# Outside washing machine for work clothes



## AZSongBird1973 (Jun 10, 2018)

I want to find an old beater washer and put it outside for my work clothes and rags etc. I have a good spot for it but I'm stumped about where to let it drain to. I'd like to route it to water some of my trees but I'm concerned that the grease, diesel, or Lord knows what else that will end up in the water may harm the trees. I always soak the really bad ones in a bucket with soap or purple power a few times and have been either washing by hand or throwing them out. Figure an old washer will save some money. Think the trees will be ok?


----------



## Alice In TX/MO (May 10, 2002)

Google your laundry soap/detergent. 

Choose “green” products. 

https://www.thisoldhouse.com/ideas/plant-friendly-soaps-are-safe-greywater-irrigation


----------



## ed/La (Feb 26, 2009)

Type in DIY grey water grease trap. Several easy designs. Here is one http://www.greasetrap.ca/grease-trap-gallery.htm.


----------



## crehberg (Mar 16, 2008)

I'm gonna take some flack for this, but oh well...

House I grew up in, the kitchen sink and washer drained out an old pipe to a hole in the yard. Just a hole. We had a magnolia tree next to it...and it was the best growing one on the place. I have no way to measure how much grease, oil, and crud went down that line!
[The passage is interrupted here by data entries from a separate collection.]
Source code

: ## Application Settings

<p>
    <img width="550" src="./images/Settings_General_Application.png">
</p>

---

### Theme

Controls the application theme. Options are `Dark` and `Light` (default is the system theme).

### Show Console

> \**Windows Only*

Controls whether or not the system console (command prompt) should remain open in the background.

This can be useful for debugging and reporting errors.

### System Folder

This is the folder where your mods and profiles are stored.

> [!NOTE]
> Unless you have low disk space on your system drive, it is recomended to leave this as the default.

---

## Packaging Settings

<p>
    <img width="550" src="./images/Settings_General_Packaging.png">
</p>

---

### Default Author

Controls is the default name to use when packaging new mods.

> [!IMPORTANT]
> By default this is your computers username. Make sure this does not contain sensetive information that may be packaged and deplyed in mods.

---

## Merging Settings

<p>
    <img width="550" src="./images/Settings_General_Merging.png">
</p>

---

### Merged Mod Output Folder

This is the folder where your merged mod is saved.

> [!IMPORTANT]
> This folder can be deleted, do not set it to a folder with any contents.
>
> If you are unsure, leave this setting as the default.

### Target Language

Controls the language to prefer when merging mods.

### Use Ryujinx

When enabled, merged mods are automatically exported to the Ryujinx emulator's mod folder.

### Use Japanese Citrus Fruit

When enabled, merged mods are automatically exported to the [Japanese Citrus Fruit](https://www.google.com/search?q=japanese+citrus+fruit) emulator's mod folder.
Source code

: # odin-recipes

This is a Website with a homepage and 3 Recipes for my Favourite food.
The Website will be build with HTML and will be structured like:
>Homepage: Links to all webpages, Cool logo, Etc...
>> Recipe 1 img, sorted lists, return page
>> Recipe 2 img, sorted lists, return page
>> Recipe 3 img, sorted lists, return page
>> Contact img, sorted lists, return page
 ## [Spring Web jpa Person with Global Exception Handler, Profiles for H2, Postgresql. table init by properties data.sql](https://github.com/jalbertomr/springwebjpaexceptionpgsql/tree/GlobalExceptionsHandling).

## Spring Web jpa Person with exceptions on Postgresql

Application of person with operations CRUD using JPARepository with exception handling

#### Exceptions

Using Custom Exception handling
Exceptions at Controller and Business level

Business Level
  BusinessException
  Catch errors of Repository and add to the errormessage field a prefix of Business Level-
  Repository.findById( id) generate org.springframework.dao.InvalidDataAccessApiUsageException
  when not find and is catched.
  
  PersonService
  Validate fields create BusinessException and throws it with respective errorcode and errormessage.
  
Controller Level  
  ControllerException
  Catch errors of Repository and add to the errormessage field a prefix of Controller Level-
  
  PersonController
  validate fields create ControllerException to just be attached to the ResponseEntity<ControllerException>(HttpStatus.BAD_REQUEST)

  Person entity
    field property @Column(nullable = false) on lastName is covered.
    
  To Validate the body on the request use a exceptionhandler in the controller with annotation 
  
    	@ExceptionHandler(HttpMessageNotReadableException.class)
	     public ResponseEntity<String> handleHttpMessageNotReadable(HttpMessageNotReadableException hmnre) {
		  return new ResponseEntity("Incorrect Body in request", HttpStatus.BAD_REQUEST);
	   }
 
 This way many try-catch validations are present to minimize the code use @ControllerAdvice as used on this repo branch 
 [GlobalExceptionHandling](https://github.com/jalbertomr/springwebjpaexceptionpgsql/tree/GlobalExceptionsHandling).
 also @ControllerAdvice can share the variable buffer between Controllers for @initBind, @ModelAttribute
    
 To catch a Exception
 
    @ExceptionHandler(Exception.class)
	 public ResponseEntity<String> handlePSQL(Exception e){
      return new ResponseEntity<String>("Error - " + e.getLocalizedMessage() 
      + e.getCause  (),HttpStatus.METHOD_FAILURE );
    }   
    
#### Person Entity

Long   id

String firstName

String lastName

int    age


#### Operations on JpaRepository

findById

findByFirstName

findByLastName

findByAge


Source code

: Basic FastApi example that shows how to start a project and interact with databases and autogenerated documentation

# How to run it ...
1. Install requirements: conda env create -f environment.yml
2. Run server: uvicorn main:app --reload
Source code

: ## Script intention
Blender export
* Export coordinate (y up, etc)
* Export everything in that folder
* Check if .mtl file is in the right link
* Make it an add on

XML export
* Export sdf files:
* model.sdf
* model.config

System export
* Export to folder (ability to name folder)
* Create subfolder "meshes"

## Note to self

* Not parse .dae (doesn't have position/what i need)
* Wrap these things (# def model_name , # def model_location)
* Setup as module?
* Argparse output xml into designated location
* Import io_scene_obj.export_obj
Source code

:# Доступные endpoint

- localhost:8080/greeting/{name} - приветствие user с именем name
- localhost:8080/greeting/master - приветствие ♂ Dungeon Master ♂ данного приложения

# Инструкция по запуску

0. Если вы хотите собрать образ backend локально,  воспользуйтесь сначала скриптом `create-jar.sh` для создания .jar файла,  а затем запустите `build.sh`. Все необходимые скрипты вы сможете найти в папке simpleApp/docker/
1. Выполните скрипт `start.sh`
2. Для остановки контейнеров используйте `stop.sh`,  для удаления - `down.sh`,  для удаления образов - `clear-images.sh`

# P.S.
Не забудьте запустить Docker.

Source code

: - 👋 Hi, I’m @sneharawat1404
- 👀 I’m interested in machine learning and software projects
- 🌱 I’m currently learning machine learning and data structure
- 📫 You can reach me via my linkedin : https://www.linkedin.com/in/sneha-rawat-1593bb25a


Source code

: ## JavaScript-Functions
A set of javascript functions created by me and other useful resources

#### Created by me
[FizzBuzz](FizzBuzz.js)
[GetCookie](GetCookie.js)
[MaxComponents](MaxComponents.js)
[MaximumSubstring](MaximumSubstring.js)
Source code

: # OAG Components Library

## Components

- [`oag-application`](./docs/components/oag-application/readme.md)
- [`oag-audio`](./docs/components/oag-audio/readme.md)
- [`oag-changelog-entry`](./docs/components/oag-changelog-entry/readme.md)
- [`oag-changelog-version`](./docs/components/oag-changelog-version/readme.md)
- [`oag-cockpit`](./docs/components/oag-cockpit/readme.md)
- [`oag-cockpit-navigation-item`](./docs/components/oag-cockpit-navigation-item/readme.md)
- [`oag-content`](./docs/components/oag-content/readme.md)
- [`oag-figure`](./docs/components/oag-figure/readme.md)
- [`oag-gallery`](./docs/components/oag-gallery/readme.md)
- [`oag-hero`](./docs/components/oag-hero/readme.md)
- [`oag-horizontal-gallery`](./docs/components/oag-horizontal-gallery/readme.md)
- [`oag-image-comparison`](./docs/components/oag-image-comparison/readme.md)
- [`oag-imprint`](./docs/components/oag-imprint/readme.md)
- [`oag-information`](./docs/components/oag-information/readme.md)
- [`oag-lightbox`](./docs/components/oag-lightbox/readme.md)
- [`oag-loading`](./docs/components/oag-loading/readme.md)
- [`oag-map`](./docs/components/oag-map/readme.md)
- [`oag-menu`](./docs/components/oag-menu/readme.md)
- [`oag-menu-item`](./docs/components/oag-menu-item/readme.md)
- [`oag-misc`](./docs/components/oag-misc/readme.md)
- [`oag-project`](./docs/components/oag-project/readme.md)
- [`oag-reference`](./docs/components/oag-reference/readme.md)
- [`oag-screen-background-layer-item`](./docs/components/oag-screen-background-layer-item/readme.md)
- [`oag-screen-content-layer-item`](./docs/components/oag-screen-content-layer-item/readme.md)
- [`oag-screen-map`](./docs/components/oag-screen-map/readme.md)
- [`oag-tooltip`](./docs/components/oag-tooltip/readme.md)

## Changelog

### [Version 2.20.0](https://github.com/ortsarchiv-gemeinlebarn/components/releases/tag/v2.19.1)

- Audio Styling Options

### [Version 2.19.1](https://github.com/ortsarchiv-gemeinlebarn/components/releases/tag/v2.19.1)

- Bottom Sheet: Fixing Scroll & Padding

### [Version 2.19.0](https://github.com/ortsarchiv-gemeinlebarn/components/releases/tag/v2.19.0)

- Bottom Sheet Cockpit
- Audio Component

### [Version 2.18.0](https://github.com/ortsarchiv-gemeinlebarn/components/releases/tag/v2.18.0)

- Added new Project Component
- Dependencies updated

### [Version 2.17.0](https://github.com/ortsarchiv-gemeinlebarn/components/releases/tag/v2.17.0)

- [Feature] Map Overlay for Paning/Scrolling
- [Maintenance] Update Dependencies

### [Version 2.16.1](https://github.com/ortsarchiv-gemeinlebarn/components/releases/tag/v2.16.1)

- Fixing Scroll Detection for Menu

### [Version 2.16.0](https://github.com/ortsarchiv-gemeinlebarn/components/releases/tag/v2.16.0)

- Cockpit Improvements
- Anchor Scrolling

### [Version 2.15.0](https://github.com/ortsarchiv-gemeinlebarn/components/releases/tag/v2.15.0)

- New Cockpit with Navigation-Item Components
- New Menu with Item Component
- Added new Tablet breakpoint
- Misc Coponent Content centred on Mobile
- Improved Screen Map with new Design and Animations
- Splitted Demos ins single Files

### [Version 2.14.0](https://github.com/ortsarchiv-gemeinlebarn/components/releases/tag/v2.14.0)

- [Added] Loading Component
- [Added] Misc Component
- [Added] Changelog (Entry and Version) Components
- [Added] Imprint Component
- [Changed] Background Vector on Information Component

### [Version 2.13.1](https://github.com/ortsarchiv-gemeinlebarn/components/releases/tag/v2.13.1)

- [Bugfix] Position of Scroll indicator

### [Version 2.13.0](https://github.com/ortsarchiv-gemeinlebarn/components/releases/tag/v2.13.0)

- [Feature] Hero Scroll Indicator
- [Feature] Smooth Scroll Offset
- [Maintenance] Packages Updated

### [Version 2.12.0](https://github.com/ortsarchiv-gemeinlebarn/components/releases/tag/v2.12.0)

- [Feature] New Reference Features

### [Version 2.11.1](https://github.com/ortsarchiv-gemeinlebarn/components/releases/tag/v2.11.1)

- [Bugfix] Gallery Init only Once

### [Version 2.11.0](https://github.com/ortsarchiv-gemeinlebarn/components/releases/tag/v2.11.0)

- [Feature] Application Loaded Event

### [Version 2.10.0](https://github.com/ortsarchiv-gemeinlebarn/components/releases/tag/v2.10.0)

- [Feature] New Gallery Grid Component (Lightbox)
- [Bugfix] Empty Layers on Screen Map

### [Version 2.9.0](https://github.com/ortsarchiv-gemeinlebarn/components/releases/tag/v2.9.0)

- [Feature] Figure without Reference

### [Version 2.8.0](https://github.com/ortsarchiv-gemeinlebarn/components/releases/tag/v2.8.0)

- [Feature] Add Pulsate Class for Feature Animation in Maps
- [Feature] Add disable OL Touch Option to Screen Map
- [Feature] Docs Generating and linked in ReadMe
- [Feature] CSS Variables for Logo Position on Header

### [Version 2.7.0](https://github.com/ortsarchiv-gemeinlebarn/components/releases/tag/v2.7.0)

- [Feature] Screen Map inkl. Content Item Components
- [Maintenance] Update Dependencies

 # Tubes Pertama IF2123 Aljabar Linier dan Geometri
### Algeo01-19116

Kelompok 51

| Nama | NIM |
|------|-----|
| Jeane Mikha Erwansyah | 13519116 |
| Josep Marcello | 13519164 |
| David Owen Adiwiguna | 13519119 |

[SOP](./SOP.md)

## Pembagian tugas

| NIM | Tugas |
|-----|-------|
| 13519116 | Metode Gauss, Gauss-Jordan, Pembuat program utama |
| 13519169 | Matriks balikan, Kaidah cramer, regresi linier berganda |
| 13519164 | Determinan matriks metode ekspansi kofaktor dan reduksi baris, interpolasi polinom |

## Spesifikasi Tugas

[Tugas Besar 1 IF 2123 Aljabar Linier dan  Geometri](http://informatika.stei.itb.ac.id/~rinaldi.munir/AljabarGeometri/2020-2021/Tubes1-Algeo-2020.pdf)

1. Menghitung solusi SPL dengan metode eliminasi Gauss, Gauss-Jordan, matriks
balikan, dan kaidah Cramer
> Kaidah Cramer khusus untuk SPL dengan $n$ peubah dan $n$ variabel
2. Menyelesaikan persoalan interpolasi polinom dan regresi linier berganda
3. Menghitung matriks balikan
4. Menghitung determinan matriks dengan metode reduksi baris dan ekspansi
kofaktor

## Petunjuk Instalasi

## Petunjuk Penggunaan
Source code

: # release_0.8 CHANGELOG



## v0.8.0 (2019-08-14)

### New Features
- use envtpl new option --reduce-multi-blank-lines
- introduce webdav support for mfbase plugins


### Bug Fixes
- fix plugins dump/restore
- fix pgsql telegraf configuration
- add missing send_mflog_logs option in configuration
One of my buddies wanted to do the same thing you are. He has his set up to drain into an old sprayer tank (500 gallon). Put him one of those electric pumps on the outlet of the tank and uses it with a garden hose to rinse off his equipment. I guess that's reuse?


----------



## AZSongBird1973 (Jun 10, 2018)

ed/La said:


> Type in DIY grey water grease trap. Several easy designs. Here is one http://www.greasetrap.ca/grease-trap-gallery.htm.


GREAT idea!!!


----------



## AZSongBird1973 (Jun 10, 2018)

crehberg said:


> I'm gonna take some flack for this, but oh well...
> 
> House I grew up in, the kitchen sink and washer drained out an old pipe to a hole in the yard. Just a hole. We had a magnolia tree next to it...and it was the best growing one on the place. I have no way to measure how much grease, oil, and crud went down that line!
> 
> One of my buddies wanted to do the same thing you are. He has his set up to drain into an old sprayer tank (500 gallon). Put him one of those electric pumps on the outlet of the tank and uses it with a garden hose to rinse off his equipment. I guess that's reuse?


That's a good idea too. Our washer drained to the trees when I was a kid too and same thing...best trees on the whole property. But we always have washed the super greasy stuff by hand. I have an old tank that came off a water trailer that I repurposed into a welding trailer. I might just do that....thanks for the idea!!


----------



## Alice In TX/MO (May 10, 2002)

My mother in law’s wash house was a small room on the back of the garage. 

It drained out into a low spot on the downhill side of the chicken yard. 

That was before county regulations.


----------



## weaselfire (Feb 7, 2018)

Not enough grease or other dirt to be an issue. Soap is the bigger threat, but a washer uses a pretty large water to soap ratio and stuff gets diluted well.

Trees love it. At least mine do.

Jeff


----------



## M5farm (Jan 14, 2014)

We still dump grey water from washing machine into a home made leach field to water trees . NO issues . The kitchen / bath grey water feed my fig trees and I have to clean the pipe once a year because of the soap buildup. but its as simple as running a water hose down the pipe and pushing out any clogs .


----------



## GTX63 (Dec 13, 2016)

I have seen it as simple as trenching and burying a pvc discharge pipe from the "wash house" carport to a ditch 100' away.
I have also seen old beater stoves hooked up outside under roofs to keep the cook's mess and the heat out of the kitchen during the summer months.
Your land your rules...


----------



## muleskinner2 (Oct 7, 2007)

I am washing a load of dirty work clothes right now. My washer drains into the yard, greenest grass on the place.


----------